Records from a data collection
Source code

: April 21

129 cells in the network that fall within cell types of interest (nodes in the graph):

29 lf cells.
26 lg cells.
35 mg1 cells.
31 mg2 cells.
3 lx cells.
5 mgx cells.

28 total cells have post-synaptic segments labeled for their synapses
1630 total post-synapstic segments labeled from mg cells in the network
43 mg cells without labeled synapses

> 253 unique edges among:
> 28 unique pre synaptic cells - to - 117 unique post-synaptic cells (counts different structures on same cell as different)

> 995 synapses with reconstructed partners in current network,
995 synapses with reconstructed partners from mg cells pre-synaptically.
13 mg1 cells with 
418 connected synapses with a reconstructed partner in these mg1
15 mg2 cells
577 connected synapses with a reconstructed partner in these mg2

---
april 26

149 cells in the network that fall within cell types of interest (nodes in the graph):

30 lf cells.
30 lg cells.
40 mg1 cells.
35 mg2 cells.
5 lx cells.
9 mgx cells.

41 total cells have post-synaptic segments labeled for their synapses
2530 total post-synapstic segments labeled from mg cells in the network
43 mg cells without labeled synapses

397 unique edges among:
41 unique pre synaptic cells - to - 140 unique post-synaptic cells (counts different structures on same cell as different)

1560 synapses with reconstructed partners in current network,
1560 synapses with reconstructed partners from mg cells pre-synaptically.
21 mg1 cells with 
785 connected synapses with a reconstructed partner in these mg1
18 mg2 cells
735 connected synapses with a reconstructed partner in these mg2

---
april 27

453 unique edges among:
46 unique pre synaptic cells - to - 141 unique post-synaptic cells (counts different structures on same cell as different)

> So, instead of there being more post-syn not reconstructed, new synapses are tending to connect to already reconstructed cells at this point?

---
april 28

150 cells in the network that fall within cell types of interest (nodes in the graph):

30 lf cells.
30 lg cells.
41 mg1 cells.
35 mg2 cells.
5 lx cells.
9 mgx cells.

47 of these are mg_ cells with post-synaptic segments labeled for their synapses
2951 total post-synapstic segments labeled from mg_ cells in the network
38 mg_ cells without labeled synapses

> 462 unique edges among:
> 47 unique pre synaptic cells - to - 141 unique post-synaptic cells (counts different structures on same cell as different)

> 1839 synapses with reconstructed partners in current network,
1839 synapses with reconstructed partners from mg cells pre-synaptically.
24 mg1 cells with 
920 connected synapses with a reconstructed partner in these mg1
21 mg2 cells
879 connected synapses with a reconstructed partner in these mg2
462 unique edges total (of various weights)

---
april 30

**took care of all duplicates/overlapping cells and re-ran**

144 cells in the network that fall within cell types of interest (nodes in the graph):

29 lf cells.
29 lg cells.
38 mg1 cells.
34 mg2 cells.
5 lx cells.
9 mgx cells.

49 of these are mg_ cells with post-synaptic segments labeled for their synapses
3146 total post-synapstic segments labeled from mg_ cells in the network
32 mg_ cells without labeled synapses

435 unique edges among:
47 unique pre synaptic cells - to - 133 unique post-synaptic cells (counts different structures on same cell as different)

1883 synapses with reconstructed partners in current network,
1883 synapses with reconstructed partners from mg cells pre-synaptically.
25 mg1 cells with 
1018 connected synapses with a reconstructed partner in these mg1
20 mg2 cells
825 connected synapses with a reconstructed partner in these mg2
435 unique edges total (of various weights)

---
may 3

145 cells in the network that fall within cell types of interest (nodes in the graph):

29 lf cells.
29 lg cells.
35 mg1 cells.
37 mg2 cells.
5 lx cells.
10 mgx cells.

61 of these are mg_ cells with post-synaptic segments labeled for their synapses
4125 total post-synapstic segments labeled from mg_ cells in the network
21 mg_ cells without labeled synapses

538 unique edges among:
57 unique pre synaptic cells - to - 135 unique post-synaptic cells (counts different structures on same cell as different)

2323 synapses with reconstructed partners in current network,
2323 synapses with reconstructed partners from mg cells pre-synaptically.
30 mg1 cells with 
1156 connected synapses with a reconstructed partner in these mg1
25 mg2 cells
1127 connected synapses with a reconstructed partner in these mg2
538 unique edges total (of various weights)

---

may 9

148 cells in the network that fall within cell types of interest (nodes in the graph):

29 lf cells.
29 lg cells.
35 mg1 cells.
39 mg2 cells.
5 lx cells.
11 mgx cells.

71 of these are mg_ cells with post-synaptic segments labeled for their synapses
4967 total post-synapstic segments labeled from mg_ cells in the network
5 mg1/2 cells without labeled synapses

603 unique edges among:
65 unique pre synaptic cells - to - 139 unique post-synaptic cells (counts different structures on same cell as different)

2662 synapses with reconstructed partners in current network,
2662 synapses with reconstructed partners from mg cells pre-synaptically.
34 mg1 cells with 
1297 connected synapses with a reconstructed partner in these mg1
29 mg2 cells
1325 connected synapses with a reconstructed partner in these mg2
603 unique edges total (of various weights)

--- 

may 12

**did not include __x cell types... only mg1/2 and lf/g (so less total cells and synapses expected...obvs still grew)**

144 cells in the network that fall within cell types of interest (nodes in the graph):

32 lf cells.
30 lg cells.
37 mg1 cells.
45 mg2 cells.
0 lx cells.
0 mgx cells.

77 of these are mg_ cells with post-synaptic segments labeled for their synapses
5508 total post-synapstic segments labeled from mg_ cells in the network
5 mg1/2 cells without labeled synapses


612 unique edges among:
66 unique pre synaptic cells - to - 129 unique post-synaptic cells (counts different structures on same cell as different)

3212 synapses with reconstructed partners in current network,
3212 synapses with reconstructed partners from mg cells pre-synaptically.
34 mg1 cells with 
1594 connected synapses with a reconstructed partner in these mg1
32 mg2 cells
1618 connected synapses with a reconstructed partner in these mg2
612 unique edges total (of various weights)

> _Exercise requirements_
Across all the entries, count the lines that contain the string "interest", and give that number without anything else.

> _Response to this task_
7